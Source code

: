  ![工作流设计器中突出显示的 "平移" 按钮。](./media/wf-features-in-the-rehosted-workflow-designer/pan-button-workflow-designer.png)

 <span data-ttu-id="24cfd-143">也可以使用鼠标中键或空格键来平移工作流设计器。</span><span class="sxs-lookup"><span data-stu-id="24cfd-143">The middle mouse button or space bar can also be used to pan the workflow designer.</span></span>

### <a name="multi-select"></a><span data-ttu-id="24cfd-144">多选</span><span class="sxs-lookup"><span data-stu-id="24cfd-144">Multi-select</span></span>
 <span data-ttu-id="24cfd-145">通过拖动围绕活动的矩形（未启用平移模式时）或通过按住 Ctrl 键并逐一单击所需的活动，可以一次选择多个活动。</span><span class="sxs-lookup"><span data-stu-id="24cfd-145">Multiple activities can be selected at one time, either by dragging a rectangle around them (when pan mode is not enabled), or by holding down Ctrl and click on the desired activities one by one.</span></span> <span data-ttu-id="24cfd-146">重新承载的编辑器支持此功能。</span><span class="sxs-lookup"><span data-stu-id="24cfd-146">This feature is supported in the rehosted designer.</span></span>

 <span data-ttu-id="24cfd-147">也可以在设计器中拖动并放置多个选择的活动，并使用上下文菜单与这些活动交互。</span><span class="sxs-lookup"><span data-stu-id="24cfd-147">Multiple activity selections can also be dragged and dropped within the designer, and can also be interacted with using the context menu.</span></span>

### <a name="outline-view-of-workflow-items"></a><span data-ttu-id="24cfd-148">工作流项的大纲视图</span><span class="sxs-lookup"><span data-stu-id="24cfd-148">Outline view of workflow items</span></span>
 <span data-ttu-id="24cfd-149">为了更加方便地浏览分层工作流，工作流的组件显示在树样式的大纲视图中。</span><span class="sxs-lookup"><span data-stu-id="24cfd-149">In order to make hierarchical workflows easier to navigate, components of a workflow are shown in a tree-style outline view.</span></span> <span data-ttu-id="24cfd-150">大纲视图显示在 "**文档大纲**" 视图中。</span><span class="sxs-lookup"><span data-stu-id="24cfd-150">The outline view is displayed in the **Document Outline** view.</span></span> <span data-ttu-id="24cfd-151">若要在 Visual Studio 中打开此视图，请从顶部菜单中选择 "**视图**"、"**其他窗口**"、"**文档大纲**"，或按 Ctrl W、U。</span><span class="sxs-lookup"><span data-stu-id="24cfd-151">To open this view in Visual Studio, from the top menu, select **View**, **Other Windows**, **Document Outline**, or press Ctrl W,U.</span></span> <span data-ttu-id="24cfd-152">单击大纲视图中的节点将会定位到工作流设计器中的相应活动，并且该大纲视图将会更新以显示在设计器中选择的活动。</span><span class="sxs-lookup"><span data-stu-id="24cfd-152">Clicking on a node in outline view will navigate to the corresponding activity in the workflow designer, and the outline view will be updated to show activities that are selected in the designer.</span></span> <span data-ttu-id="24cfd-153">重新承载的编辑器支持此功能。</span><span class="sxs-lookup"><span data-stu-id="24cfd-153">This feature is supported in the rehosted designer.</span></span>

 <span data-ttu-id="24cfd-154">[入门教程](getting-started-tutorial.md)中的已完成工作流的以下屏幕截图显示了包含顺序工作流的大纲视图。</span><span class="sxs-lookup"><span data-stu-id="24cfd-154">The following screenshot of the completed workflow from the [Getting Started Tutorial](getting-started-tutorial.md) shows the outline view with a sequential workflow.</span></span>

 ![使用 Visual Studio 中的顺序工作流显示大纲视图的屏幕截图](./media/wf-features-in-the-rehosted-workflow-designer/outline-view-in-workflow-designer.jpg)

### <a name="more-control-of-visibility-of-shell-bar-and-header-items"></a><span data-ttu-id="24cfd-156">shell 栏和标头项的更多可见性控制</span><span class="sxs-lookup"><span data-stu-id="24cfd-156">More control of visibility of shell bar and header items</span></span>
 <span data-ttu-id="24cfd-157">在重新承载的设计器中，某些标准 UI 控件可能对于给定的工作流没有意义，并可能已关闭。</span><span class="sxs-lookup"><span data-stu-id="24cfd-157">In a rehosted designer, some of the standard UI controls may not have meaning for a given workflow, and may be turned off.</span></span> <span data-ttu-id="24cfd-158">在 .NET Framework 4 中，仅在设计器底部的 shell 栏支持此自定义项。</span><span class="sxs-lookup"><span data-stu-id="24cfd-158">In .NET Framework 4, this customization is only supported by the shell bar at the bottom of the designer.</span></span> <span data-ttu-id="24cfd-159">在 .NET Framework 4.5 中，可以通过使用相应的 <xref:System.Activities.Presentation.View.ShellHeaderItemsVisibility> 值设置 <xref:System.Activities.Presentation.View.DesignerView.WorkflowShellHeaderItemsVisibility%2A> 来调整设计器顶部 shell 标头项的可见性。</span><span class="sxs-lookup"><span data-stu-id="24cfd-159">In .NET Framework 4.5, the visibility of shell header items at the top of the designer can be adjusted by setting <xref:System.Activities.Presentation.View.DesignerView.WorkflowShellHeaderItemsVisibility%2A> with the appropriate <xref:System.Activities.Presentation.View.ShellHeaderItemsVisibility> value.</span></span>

_ASSIGNED TASK_
Please output the entire listing exactly as it stands.

_RESPONSE TO THE TASK_
Source code

:  ![工作流设计器中突出显示的 "平移" 按钮。](./media/wf-features-in-the-rehosted-workflow-designer/pan-button-workflow-designer.png)

 <span data-ttu-id="24cfd-143">也可以使用鼠标中键或空格键来平移工作流设计器。</span><span class="sxs-lookup"><span data-stu-id="24cfd-143">The middle mouse button or space bar can also be used to pan the workflow designer.</span></span>

### <a name="multi-select"></a><span data-ttu-id="24cfd-144">多选</span><span class="sxs-lookup"><span data-stu-id="24cfd-144">Multi-select</span></span>
 <span data-ttu-id="24cfd-145">通过拖动围绕活动的矩形（未启用平移模式时）或通过按住 Ctrl 键并逐一单击所需的活动，可以一次选择多个活动。</span><span class="sxs-lookup"><span data-stu-id="24cfd-145">Multiple activities can be selected at one time, either by dragging a rectangle around them (when pan mode is not enabled), or by holding down Ctrl and click on the desired activities one by one.</span></span> <span data-ttu-id="24cfd-146">重新承载的编辑器支持此功能。</span><span class="sxs-lookup"><span data-stu-id="24cfd-146">This feature is supported in the rehosted designer.</span></span>

 <span data-ttu-id="24cfd-147">也可以在设计器中拖动并放置多个选择的活动，并使用上下文菜单与这些活动交互。</span><span class="sxs-lookup"><span data-stu-id="24cfd-147">Multiple activity selections can also be dragged and dropped within the designer, and can also be interacted with using the context menu.</span></span>

### <a name="outline-view-of-workflow-items"></a><span data-ttu-id="24cfd-148">工作流项的大纲视图</span><span class="sxs-lookup"><span data-stu-id="24cfd-148">Outline view of workflow items</span></span>
 <span data-ttu-id="24cfd-149">为了更加方便地浏览分层工作流，工作流的组件显示在树样式的大纲视图中。</span><span class="sxs-lookup"><span data-stu-id="24cfd-149">In order to make hierarchical workflows easier to navigate, components of a workflow are shown in a tree-style outline view.</span></span> <span data-ttu-id="24cfd-150">大纲视图显示在 "**文档大纲**" 视图中。</span><span class="sxs-lookup"><span data-stu-id="24cfd-150">The outline view is displayed in the **Document Outline** view.</span></span> <span data-ttu-id="24cfd-151">若要在 Visual Studio 中打开此视图，请从顶部菜单中选择 "**视图**"、"**其他窗口**"、"**文档大纲**"，或按 Ctrl W、U。</span><span class="sxs-lookup"><span data-stu-id="24cfd-151">To open this view in Visual Studio, from the top menu, select **View**, **Other Windows**, **Document Outline**, or press Ctrl W,U.</span></span> <span data-ttu-id="24cfd-152">单击大纲视图中的节点将会定位到工作流设计器中的相应活动，并且该大纲视图将会更新以显示在设计器中选择的活动。</span><span class="sxs-lookup"><span data-stu-id="24cfd-152">Clicking on a node in outline view will navigate to the corresponding activity in the workflow designer, and the outline view will be updated to show activities that are selected in the designer.</span></span> <span data-ttu-id="24cfd-153">重新承载的编辑器支持此功能。</span><span class="sxs-lookup"><span data-stu-id="24cfd-153">This feature is supported in the rehosted designer.</span></span>

 <span data-ttu-id="24cfd-154">[入门教程](getting-started-tutorial.md)中的已完成工作流的以下屏幕截图显示了包含顺序工作流的大纲视图。</span><span class="sxs-lookup"><span data-stu-id="24cfd-154">The following screenshot of the completed workflow from the [Getting Started Tutorial](getting-started-tutorial.md) shows the outline view with a sequential workflow.</span></span>

 ![使用 Visual Studio 中的顺序工作流显示大纲视图的屏幕截图](./media/wf-features-in-the-rehosted-workflow-designer/outline-view-in-workflow-designer.jpg)

### <a name="more-control-of-visibility-of-shell-bar-and-header-items"></a><span data-ttu-id="24cfd-156">shell 栏和标头项的更多可见性控制</span><span class="sxs-lookup"><span data-stu-id="24cfd-156">More control of visibility of shell bar and header items</span></span>
 <span data-ttu-id="24cfd-157">在重新承载的设计器中，某些标准 UI 控件可能对于给定的工作流没有意义，并可能已关闭。</span><span class="sxs-lookup"><span data-stu-id="24cfd-157">In a rehosted designer, some of the standard UI controls may not have meaning for a given workflow, and may be turned off.</span></span> <span data-ttu-id="24cfd-158">在 .NET Framework 4 中，仅在设计器底部的 shell 栏支持此自定义项。</span><span class="sxs-lookup"><span data-stu-id="24cfd-158">In .NET Framework 4, this customization is only supported by the shell bar at the bottom of the designer.</span></span> <span data-ttu-id="24cfd-159">在 .NET Framework 4.5 中，可以通过使用相应的 <xref:System.Activities.Presentation.View.ShellHeaderItemsVisibility> 值设置 <xref:System.Activities.Presentation.View.DesignerView.WorkflowShellHeaderItemsVisibility%2A> 来调整设计器顶部 shell 标头项的可见性。</span><span class="sxs-lookup"><span data-stu-id="24cfd-159">In .NET Framework 4.5, the visibility of shell header items at the top of the designer can be adjusted by setting <xref:System.Activities.Presentation.View.DesignerView.WorkflowShellHeaderItemsVisibility%2A> with the appropriate <xref:System.Activities.Presentation.View.ShellHeaderItemsVisibility> value.</span></span>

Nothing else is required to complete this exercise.